Like their European counterparts, US stocks have handed back some of yesterday’s gains. It has been a quiet day in terms of corporate earnings and volatility is likely to remain low in the session as the first presidential debate between Mr Trump and Mr Biden will take place after the market is closed. Opinion polls have pointed favourably to Joe Biden but it is hard to dislodge an incumbent. The allegations that Mr Trump paid almost zero taxes in the years ahead of election victory in 2016 is likely to be brought up by Mr Biden.
Speaking of politics, the Democrats lowered their request for a coronavirus stimulus package to $2.2 trillion. It is understood that Nancy Pelosi of the Democrats had a 50 minute conversation with US Treasury Secretary, Steven Mnuchin. The two will speak again tomorrow. The stimulus story will probably take a back seat to the debate.
The Conference Board consumer confidence reading for September was 101.8, which was a big jump from the revised 86.3 registered in August.
The US dollar index is in the red again and that has given a lift to GBP/USD and EUR/USD. The greenback has seen a lot of volatility in September. At the start of the month it fell to a level last seen in April 2018, but then it rebounded and at the end of last week and it hit a two month high. The move in the dollar seems to be largely down to profit taking.
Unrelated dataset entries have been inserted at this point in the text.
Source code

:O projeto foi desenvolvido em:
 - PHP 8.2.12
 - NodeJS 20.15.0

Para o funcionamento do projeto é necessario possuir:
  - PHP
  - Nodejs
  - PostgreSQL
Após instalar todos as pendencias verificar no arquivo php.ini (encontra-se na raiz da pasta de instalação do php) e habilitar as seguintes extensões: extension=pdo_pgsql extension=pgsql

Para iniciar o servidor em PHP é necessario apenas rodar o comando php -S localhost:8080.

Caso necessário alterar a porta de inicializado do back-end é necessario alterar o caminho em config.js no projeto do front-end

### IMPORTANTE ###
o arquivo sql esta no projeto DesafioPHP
The political debate between Mr Trump and Mr Biden could add volatility to the dollar.
The preliminary reading of German CPI for September dropped to -0.4% from –0.1%. Economists were expecting the level to hold steady at -0.1%. The fall in the inflation rate points to a decline in demand and that ties in with the latest services data from Germany. Yesterday, Christine Lagarde, the head of the European Central Bank (ECB) reiterated that inflation in the currency zone is likely to remain negative in the near term.
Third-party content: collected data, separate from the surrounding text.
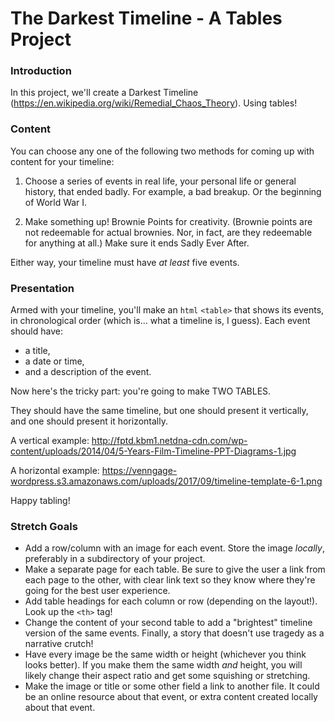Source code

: # The Darkest Timeline - A Tables Project

### Introduction

In this project, we'll create a Darkest Timeline (https://en.wikipedia.org/wiki/Remedial_Chaos_Theory). Using tables!

### Content

You can choose any one of the following two methods for coming up with content for your timeline:

1. Choose a series of events in real life, your personal life or general history, that ended badly. For example, a bad breakup. Or the beginning of World War I.

2. Make something up! Brownie Points for creativity. (Brownie points are not redeemable for actual brownies. Nor, in fact, are they redeemable for anything at all.) Make sure it ends Sadly Ever After.

Either way, your timeline must have _at least_ five events.


### Presentation

Armed with your timeline, you'll make an `html` `<table>` that shows its events, in chronological order (which is... what a timeline is, I guess). Each event should have:

* a title,
* a date or time,
* and a description of the event.

Now here's the tricky part: you're going to make TWO TABLES.

They should have the same timeline, but one should present it vertically, and one should present it horizontally.

A vertical example: http://fptd.kbm1.netdna-cdn.com/wp-content/uploads/2014/04/5-Years-Film-Timeline-PPT-Diagrams-1.jpg

A horizontal example: https://venngage-wordpress.s3.amazonaws.com/uploads/2017/09/timeline-template-6-1.png

Happy tabling!


### Stretch Goals

* Add a row/column with an image for each event. Store the image _locally_, preferably in a subdirectory of your project.
* Make a separate page for each table. Be sure to give the user a link from each page to the other, with clear link text so they know where they're going for the best user experience.
* Add table headings for each column or row (depending on the layout!). Look up the `<th>` tag!
* Change the content of your second table to add a "brightest" timeline version of the same events. Finally, a story that doesn't use tragedy as a narrative crutch!
* Have every image be the same width or height (whichever you think looks better). If you make them the same width _and_ height, you will likely change their aspect ratio and get some squishing or stretching.
* Make the image or title or some other field a link to another file. It could be an online resource about that event, or extra content created locally about that event.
The Bank of England’s (BoE) consumer credit report for August was £300 million, which was nowhere near the £1.45 billion that economists were expecting. The July report was revised down to £1.05 billion from £1.2 billion. Mortgage lending jumped from £2.86 billion to £3.14 billion. Demand in the housing market continues to be strong but it would appear that demand in general is tapering off. Andrew Bailey, the BoE chief, seems to dropping hints that negative rates might be introduced.
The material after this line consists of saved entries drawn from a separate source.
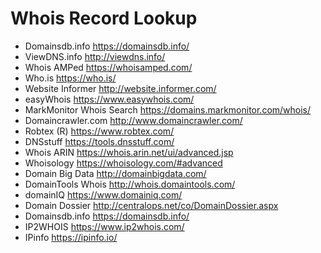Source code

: # **Whois Record Lookup**
- Domainsdb.info https://domainsdb.info/
- ViewDNS.info http://viewdns.info/
- Whois AMPed https://whoisamped.com/
- Who.is https://who.is/
- Website Informer http://website.informer.com/ 
- easyWhois https://www.easywhois.com/
- MarkMonitor Whois Search https://domains.markmonitor.com/whois/
- Domaincrawler.com http://www.domaincrawler.com/
- Robtex (R) https://www.robtex.com/
- DNSstuff https://tools.dnsstuff.com/ 
- Whois ARIN https://whois.arin.net/ui/advanced.jsp 
- Whoisology https://whoisology.com/#advanced 
- Domain Big Data http://domainbigdata.com/ 
- DomainTools Whois http://whois.domaintools.com/ 
- domainIQ https://www.domainiq.com/ 
- Domain Dossier http://centralops.net/co/DomainDossier.aspx 
- Domainsdb.info https://domainsdb.info/ 
- IP2WHOIS https://www.ip2whois.com/
- IPinfo https://ipinfo.io/
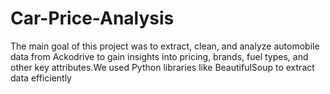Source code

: # Car-Price-Analysis
The main goal of this project was to extract, clean, and analyze automobile data from Ackodrive to gain insights into pricing, brands, fuel types, and other key attributes.We used Python libraries like BeautifulSoup to extract data efficiently
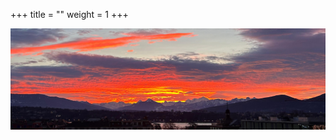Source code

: +++
title = ""
weight = 1
+++

<div class="full-width-image-wrapper">
    <img class="full-width-image" src="sunrise.jpeg" />
</div>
Gold hit a one week high as the weakness in the dollar has helped the asset. The moves in the greenback continue to be very influential when it comes to gold. The metal hit a two month low last week so it was coming from a relatively low base and the dip in the greenback encouraged traders to buy into the commodity. If the move higher continues it might target $1,900.
Brent crude and WTI are in the red as the overall bearish sentiment because of the health crisis has dampened demand prospects. In August, oil imports in Japan fell by 26%, which highlights the impact of the pandemic. In light of the violence between Armenia and Azerbaijan, oil is likely to remain volatile because the region is important with respect to energy infrastructure.